INSTRUCTIONS TO FOLLOW:
In the records below, count every line that contains the word "will" and report only the total.

Start of Block

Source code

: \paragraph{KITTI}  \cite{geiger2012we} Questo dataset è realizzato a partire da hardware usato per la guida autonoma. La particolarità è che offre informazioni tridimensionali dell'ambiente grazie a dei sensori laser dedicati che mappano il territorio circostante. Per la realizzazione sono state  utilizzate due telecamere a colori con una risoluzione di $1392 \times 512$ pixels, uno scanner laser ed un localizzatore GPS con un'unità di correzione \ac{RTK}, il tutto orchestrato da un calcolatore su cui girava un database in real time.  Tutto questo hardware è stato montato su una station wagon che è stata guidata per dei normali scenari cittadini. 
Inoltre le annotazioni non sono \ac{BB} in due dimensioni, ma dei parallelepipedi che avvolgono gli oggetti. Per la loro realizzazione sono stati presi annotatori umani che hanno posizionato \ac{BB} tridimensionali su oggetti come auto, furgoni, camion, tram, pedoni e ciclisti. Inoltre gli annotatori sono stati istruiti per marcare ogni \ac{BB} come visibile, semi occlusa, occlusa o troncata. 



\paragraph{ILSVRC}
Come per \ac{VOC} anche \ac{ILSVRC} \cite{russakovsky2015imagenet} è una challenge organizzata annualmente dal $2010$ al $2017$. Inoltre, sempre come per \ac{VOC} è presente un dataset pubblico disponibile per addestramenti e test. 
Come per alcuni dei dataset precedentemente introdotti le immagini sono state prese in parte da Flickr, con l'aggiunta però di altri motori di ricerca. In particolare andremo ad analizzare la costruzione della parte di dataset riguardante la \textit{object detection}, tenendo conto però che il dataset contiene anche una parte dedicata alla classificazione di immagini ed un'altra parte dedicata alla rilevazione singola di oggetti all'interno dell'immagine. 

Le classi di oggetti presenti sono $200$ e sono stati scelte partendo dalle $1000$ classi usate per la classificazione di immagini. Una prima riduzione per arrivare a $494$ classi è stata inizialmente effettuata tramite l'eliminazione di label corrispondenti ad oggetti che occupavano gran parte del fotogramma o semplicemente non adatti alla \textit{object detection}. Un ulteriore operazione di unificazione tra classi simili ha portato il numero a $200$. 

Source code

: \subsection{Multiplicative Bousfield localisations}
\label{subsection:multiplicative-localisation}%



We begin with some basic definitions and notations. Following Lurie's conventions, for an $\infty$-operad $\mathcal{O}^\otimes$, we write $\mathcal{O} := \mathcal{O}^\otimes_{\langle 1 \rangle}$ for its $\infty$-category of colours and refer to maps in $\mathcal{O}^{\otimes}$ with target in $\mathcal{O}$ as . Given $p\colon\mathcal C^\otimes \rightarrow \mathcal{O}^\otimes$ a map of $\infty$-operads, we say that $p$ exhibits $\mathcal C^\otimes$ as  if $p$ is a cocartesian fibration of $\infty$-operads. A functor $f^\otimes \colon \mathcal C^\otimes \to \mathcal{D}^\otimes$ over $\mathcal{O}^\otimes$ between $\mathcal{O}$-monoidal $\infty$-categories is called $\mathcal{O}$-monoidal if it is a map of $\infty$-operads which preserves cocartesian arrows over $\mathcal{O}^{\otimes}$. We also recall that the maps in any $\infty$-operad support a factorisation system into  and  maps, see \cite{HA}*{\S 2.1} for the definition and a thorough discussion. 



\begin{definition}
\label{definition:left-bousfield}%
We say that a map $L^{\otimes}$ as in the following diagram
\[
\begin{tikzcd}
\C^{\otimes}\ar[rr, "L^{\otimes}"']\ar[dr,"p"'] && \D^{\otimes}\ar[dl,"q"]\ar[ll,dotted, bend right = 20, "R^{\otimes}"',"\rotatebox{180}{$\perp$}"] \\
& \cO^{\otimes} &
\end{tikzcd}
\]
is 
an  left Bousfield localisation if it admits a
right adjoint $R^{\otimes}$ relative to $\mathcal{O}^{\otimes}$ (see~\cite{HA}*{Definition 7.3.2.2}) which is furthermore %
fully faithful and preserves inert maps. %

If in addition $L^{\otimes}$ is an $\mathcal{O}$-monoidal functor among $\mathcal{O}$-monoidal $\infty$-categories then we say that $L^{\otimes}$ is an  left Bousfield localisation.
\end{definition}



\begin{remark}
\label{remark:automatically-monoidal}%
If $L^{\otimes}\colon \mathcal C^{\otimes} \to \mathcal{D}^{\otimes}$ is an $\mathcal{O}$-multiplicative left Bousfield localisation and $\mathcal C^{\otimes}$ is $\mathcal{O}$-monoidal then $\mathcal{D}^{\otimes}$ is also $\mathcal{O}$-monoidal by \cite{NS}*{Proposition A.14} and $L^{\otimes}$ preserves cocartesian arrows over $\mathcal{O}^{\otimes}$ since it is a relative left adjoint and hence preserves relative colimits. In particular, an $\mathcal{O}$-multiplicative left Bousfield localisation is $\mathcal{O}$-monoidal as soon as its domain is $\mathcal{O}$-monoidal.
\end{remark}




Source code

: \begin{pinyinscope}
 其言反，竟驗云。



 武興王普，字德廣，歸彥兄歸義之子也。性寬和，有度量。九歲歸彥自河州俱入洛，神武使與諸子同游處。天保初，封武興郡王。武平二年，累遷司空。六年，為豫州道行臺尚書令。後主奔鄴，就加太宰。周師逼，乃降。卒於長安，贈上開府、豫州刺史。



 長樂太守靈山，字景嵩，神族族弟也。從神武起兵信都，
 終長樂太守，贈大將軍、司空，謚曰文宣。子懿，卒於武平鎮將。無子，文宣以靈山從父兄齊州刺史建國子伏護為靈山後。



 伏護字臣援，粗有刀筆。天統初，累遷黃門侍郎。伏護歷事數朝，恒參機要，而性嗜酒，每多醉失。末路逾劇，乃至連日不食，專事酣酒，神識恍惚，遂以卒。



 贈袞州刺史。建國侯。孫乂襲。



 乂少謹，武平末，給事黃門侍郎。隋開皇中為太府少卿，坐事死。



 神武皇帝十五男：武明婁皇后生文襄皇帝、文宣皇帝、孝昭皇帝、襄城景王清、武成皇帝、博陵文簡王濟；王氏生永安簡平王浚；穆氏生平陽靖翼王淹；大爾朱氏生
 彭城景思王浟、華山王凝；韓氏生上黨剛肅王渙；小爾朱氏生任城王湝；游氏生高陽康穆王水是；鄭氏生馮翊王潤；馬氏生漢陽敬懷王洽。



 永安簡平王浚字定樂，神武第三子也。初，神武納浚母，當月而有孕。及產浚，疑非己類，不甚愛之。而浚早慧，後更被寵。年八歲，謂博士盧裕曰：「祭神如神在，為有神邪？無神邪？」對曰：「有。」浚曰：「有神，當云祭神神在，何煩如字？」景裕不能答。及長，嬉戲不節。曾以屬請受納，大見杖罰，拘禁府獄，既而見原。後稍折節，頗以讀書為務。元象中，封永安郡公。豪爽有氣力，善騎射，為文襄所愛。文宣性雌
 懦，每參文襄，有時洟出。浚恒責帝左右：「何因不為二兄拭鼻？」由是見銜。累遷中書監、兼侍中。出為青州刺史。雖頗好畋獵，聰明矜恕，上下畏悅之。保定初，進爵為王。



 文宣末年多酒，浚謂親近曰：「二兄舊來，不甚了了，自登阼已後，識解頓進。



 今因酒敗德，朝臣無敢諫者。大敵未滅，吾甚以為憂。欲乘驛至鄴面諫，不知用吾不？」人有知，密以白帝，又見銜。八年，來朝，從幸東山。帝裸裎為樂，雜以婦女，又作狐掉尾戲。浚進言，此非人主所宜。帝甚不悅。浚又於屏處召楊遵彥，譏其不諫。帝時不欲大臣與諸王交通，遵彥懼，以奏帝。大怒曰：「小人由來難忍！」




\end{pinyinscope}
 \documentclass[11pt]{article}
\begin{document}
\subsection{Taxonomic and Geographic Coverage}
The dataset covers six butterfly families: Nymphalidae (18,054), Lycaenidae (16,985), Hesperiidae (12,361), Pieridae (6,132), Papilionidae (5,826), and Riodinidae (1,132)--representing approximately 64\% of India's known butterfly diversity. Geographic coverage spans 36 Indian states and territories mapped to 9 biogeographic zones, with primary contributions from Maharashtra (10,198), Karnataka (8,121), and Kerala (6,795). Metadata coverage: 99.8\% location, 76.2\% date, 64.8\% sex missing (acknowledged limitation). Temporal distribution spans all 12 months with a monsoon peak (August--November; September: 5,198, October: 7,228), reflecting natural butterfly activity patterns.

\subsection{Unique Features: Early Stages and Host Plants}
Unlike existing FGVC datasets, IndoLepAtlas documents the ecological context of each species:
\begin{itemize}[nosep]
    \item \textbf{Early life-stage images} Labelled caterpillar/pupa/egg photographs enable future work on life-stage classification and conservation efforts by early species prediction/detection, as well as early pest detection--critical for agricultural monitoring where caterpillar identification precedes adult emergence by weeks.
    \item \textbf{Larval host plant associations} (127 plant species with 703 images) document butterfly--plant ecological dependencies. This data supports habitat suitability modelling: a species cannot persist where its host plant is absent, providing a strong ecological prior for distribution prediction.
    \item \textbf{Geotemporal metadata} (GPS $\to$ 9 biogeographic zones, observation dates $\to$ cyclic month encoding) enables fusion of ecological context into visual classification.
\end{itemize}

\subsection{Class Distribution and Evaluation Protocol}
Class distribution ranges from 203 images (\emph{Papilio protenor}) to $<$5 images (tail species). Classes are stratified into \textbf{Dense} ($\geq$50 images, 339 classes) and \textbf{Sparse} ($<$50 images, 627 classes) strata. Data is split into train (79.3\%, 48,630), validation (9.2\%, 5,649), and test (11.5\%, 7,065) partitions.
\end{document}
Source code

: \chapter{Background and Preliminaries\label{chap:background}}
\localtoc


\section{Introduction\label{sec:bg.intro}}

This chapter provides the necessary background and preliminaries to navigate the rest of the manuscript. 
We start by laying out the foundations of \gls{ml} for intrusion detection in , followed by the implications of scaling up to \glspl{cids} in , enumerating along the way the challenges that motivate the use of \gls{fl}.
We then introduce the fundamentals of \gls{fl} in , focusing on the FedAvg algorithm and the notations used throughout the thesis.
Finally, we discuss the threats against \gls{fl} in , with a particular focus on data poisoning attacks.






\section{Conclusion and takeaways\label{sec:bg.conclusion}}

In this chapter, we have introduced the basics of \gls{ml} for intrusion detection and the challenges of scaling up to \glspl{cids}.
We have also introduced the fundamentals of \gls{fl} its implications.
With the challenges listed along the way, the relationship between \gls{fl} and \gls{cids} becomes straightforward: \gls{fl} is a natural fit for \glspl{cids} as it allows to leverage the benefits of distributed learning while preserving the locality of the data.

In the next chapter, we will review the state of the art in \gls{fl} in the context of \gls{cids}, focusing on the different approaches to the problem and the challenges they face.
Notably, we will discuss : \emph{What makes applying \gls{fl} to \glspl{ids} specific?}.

End of Block

RESULT:
2